The Bihar school girl, who was rebuked by an IAS officer after she asked for affordable sanitary pads at a workshop aimed at “enhacing the value of girls”, has been given an offer of a year-long supplies by an Indian manufacturing company.

Chirag Pan, CEO of PAN Healthcare, told news agency ANI that menstrual hygiene has long been considered a “taboo subject” in India, and is typically discussed in “hushed voices for generations”.

“This must change. We need many more girls to come forward and boldly demand open discussions about period bleeding,” Pan was quoted as saying.

Calling the year-long offer to the girl as a “small token of our appreciation for her conviction to put an end to the hypocrisy around menstruation that pervades society at large”, the CEO further stated that the firm will bear the cost of her education till her graduation.

The incident occurred in Patna on Tuesday where IAS officer Harjot Kaur Bhamra publicly ridiculed the young girl after she asked if the government could provide sanitary napkins at a cost of ₹20 to ₹30. The senior official in Bihar’s women development department was at a workshop that was organised in collaboration with UNICEF.

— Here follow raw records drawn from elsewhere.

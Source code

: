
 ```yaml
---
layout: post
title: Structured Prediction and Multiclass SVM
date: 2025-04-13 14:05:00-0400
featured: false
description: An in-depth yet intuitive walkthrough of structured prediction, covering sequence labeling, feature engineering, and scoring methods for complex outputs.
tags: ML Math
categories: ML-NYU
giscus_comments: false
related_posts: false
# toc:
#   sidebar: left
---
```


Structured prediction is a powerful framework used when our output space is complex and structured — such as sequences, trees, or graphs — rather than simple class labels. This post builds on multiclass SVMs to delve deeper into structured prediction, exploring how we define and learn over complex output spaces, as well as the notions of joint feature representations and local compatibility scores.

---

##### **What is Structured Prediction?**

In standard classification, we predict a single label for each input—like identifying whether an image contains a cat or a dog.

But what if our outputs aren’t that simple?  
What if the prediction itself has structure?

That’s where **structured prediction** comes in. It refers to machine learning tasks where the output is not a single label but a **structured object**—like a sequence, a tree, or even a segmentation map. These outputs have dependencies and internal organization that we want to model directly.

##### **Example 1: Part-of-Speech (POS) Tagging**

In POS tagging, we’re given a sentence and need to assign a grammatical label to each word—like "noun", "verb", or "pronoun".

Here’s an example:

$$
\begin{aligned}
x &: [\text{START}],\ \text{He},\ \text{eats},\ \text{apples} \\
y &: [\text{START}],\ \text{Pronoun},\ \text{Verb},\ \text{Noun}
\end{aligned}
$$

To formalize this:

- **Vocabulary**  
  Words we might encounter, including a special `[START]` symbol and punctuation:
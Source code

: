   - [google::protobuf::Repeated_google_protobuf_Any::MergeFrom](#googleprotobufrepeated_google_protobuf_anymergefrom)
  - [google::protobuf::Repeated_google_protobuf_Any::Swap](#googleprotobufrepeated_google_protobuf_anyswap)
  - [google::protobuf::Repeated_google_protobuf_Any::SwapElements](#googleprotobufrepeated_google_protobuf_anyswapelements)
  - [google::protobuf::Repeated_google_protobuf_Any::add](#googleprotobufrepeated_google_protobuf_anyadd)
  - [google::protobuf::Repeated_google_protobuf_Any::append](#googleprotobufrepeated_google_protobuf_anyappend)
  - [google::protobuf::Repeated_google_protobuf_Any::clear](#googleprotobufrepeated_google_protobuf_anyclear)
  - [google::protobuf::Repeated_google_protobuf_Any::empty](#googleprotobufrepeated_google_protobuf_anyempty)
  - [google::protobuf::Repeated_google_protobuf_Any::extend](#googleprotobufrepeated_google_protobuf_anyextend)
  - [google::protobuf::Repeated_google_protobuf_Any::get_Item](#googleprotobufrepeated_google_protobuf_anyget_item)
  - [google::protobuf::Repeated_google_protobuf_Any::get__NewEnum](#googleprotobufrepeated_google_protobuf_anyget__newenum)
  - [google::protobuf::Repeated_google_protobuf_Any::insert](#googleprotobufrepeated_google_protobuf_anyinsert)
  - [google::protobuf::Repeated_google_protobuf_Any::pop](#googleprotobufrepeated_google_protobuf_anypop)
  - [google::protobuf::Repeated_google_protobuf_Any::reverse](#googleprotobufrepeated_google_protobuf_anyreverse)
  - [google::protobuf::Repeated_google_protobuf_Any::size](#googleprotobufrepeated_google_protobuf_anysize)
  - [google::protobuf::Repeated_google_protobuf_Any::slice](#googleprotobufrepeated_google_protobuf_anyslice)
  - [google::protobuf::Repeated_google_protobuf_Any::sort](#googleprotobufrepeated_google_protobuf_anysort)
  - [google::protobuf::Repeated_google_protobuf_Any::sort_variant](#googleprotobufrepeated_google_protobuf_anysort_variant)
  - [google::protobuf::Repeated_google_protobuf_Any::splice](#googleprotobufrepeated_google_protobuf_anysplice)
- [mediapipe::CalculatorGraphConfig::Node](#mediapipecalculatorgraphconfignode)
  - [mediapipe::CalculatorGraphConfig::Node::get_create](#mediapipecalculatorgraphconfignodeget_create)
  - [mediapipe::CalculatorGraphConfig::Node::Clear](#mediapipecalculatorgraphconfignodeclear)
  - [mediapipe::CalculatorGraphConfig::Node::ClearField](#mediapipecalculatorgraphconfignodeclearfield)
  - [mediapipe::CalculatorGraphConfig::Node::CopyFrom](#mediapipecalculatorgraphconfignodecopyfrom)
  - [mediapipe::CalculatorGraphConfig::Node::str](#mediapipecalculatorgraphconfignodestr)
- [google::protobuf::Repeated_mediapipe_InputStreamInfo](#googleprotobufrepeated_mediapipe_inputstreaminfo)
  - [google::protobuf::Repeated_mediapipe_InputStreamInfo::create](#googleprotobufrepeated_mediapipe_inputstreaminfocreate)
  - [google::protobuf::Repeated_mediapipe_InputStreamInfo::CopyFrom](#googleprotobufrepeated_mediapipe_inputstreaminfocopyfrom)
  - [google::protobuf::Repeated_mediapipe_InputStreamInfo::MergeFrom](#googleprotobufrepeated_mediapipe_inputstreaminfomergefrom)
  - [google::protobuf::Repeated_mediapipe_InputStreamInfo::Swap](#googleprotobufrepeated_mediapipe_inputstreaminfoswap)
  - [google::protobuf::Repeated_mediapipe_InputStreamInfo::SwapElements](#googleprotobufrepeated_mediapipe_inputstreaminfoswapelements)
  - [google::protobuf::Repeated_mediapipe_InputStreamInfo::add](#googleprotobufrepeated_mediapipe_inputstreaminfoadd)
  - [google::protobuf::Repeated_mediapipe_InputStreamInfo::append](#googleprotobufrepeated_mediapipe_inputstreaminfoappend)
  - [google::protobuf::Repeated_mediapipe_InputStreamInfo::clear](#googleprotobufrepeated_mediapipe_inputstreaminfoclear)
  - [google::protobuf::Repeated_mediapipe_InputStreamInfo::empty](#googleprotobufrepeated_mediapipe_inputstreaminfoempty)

To the girl’s question, Bhamra shot back saying: “Today, you want a packet of napkins free. Tomorrow you may want jeans and shoes and later, when the stage comes for family planning, you may demand free condoms as well.”

When the girl said people’s votes determine who governs, the officer called the remark the “height of stupidity” and added that such people should go to Pakistan.

The incident drew major outrage on social media, with a BJP functionary Amrita Rathod taking to Twitter to take a swipe at the new JD(U)-RJD government of CM Nitish Kumar and his deputy Tejashwi Yadav. Sharing a clip of the incident on the micro-blogging site, Rathod said, “meet an IAS officer of the Nitish-Tejashwi government who asks a student to go to Pakistan for having sought sanitary pads”.

On Thursday, Bhamra apologised for her statement, saying she did not “intend to humiliate anyone or hurt anyone’s sentiments”. The 1992 batch IAS added that the workshop was organised to create awareness among “adolescent girls about the government provisions for them”.

“We wanted to motivate them to become self-dependent and confident enough to take their own decisions about life and career. It was during this discussion I asked girls to stop asking things for free,” Bhamra said in a statement, stressing that her “intentions were not wrong”.

The IAS officer, however, did not provide an explanation for ‘condom’ and ‘Pakistan’ remarks.

The incident caught the attention of the National Commission for Women (NCW), who took cognisance of the matter on Thursday, and had sought for an explanation from Bhamra.

Meanwhile, Kumar said that he has ordered a probe into the matter after he learnt about it from the newspapers.